ECOFIN adopted Tuesday a recommendation and a decision giving Portugal an extra year, until 2014, to correct its excessive budget deficit.
This was announced by Cypriot Minister of Finance Vassos Shiarly, who chaired the ECOFIN Council, that took place in Luxembourg.
“The recommendation sets deficit targets of 5,0 % of GDP for 2012, 4,5 % of GDP for 2013 and 2,5 % of GDP for 2014”, Shiarly said.
He noted that this follows the fifth review by the Troika of progress by Portugal in implementing its economic adjustment programme.
Shiarly also said that the Council took stock of developments with regard to the introduction of a financial transaction tax (FTT) in a limited number of member states, via enhanced cooperation.
The proposal for an FTT aims at enabling a fair tax contribution to be made by the financial industry, which is currently under-taxed in relation to other sectors. It also aims at creating a disincentive for transactions that do not enhance the efficiency of financial markets.
The Council discussion on 22 June this year revealed insufficient support for the measure as it was initially proposed by the Commission, but several member states have indicated that they would be interested in participating in an enhanced cooperation. The European Council in June suggested that a decision on enhanced cooperation should be taken by December 2012.

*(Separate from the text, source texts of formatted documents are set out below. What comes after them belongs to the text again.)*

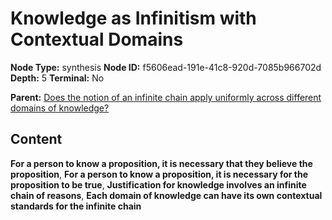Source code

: # Knowledge as Infinitism with Contextual Domains

**Node Type:** synthesis
**Node ID:** f5606ead-191e-41c8-920d-7085b966702d
**Depth:** 5
**Terminal:** No

**Parent:** [Does the notion of an infinite chain apply uniformly across different domains of knowledge?](does-the-notion-of-an-infinite-chain-apply-uniformly-across-different-domains-of-knowledge-antithesis-b61077a8-2283-49fd-87cf-d7a9dffbc885.md)

## Content

**For a person to know a proposition, it is necessary that they believe the proposition**, **For a person to know a proposition, it is necessary for the proposition to be true**, **Justification for knowledge involves an infinite chain of reasons**, **Each domain of knowledge can have its own contextual standards for the infinite chain**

The finance ministers of Germany and France have recently submitted a letter to the Commission inviting it to present to the Council a proposal for a decision authorising enhanced cooperation, with its scope and objective based on the Commission`s original proposal.

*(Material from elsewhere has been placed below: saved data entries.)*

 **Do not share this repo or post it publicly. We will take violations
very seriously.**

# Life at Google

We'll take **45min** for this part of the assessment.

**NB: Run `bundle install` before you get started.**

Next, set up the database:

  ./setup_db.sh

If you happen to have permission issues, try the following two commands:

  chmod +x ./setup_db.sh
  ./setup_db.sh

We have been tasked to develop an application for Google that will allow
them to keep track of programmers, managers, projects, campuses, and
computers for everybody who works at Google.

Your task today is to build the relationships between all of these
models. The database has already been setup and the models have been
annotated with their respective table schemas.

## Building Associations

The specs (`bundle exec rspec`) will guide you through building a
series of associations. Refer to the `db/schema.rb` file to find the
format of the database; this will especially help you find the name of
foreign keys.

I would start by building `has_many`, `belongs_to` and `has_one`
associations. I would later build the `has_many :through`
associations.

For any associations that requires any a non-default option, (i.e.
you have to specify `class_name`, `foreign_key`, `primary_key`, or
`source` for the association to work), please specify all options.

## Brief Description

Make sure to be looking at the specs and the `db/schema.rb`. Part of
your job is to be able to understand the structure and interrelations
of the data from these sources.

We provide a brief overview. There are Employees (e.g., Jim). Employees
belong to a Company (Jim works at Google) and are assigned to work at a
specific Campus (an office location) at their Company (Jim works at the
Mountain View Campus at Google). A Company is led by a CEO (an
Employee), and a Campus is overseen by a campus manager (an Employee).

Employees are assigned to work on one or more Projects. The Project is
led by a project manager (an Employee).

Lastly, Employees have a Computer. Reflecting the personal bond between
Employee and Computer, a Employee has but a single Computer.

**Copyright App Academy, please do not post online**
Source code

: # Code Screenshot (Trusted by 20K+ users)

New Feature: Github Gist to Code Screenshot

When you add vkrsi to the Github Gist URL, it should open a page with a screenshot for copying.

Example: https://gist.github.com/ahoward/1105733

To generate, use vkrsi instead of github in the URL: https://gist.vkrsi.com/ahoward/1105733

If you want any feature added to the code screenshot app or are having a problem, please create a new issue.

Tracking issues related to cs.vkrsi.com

Shiarly told journalists that “today we received confirmation that seven member states – Germany, France, Austria, Portugal, Belgium and Slovenia and Greece – have sent letters to the Commission. Some other countries expressed their interest today in participating in enhanced cooperation. These member states include Spain, Esthonia, Italy and Slovakia”.
He recalled that official letters from at least nine member states are required in order for enhanced cooperation to proceed.

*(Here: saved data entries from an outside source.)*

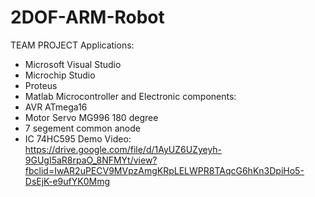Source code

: # 2DOF-ARM-Robot
TEAM PROJECT
Applications:
- Microsoft Visual Studio
- Microchip Studio
- Proteus
- Matlab
Microcontroller and Electronic components:
- AVR ATmega16
- Motor Servo MG996 180 degree
- 7 segement common anode
- IC 74HC595
Demo Video:
https://drive.google.com/file/d/1AyUZ6UZyeyh-9GUgI5aR8rpaO_8NFMYt/view?fbclid=IwAR2uPECV9MVpzAmgKRpLELWPR8TAqcG6hKn3DpiHo5-DsEjK-e9ufYK0Mmg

In addition, Shiarly said that the Presidency informed ministers about the state of negotiations with the European Parliament on bank capital requirements, the so-called CRD 4 package.
The package, he added, will form an essential element of the single rulebook and it`s important to have it adopted before the single supervisory mechanism enters into force.
The Cypriot Minister noted that a number of key issues still have to be resolved. These include the SIFI buffer and flexibility for member states to impose additional capital, as well as liquidity ratios.
“Our aim is to reach agreement before the end of this year. So far, the Cyprus Presidency has held eight political trilogues with the Parliament and many more technical trilogies”, he indicated.
The Council also held a discussion on how to improve the European Semester process, which each year monitors the member states` economic and fiscal policies.
“We discussed how to tackle issues such as time constraints, implementation of the "comply or explain rule", strengthening the sense of ownership by the member states, and ensuring that recommendations are concrete enough whilst allowing member states to make their own policy choices”, he said.
Shiarly noted that today`s discussion will serve as input for a review that we intend to conclude in December, at the same time as launching the 2013 European Semester.